The wider London market paused for breath - closing down 29 points at 6596.4 - after a frenetic week which saw blue-chip shares propelled higher by the US Federal Reserve's shock decision to maintain the size of its massive economic stimulus drive.
Attention has now shifted to prospects for the wider American economy, whose still-fragile health was behind the decision.The flat mood in London was echoed by another downbeat opening for Wall Street, where the Dow Jones Industrial Average looked set to record another day of falls after hitting a record high in the immediate wake of the Fed's decision. The Dax in Frankfurt edged down slightly and Cac 40 in Paris closed broadly flat.
Sterling was little changed on the money markets, with a pound worth $1.60 and €1.18.
Joe Rundle, head of trading at ETX Capital, said Foxton's initial public offering was a "stunning debut" spurred by high demand from investors bullish about the strength of the UK housing recovery, amid low interest rates and government initiatives to boost the market.
Executive directors and other staff from the chain were sharing in a windfall from a sell-off of a chunk of the business which had been expected to raise £390 million.
It was the latest chunk of shares to whet investor appetites on the London market, after part-nationalised Royal Bank of Scotland capitalised on recent equity market strength to raise £630m by selling another slice of its holding in insurer Direct Line.
Investors are also digesting Barclays' £5.8 billion rights issue, while the Government sold a £3.2bn portion of Lloyds Banking Group earlier this week.
But the move, which cut RBS's stake in the insurer to less than 30%, failed to boost the bank's shares, which fell 4.6p to 364.4p. Direct Line shares slipped 8p to 210p.
In the second tier, estate agent Countrywide benefited from the Foxtons cheer.
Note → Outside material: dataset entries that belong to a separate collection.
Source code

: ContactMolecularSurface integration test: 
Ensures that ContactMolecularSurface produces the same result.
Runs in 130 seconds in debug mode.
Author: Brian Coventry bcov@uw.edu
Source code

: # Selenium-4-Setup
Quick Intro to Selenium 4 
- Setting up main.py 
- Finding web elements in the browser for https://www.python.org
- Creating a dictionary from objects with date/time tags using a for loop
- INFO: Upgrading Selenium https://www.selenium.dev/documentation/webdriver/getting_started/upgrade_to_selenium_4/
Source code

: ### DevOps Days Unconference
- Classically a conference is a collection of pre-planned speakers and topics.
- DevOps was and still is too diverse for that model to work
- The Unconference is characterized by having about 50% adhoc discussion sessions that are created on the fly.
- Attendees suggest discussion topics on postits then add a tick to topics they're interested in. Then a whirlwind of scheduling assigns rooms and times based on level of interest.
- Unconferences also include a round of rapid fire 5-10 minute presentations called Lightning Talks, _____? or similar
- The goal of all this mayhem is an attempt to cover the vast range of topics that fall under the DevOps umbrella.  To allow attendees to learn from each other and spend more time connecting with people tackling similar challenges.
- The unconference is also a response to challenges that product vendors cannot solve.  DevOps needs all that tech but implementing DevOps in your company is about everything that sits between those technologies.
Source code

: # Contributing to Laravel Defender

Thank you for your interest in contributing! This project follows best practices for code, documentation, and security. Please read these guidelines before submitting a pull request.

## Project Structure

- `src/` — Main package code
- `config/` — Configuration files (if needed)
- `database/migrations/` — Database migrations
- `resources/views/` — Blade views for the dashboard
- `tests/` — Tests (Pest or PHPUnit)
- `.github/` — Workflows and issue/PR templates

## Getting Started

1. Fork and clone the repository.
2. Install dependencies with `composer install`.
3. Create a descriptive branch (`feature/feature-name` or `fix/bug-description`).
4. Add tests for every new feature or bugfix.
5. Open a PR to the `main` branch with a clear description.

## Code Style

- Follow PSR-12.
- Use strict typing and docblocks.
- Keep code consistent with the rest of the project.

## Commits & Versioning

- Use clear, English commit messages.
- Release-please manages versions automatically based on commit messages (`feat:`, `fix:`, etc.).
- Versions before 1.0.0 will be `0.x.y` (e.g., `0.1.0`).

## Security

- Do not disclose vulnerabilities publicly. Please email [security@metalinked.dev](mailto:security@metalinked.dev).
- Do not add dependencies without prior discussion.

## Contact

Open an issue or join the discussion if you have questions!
The group, which rejoined the stock market in March, rose more than 2% or 12p to 570p.
Jardine Lloyd Thompson (JLT) was near the top of the FTSE 250 Index after it announced it was buying the world's fourth largest reinsurance brokerage business for $250m (£156m) in what was hailed as a major coup.
The biggest risers on the FTSE 100 were Shire up 51p to 2593p, Persimmon up 16p to 1127p, GKN 5p ahead to 360.7p and Sainsbury's 5.4p higher to 396.4p.
The biggest fallers on the FTSE 100 were Vedanta Resources 51p lower to 1116p, Antofagasta 34.5p down to 851.5p, Randgold Resources 165p weaker to 4676p and Fresnillo off 36p to 1033p.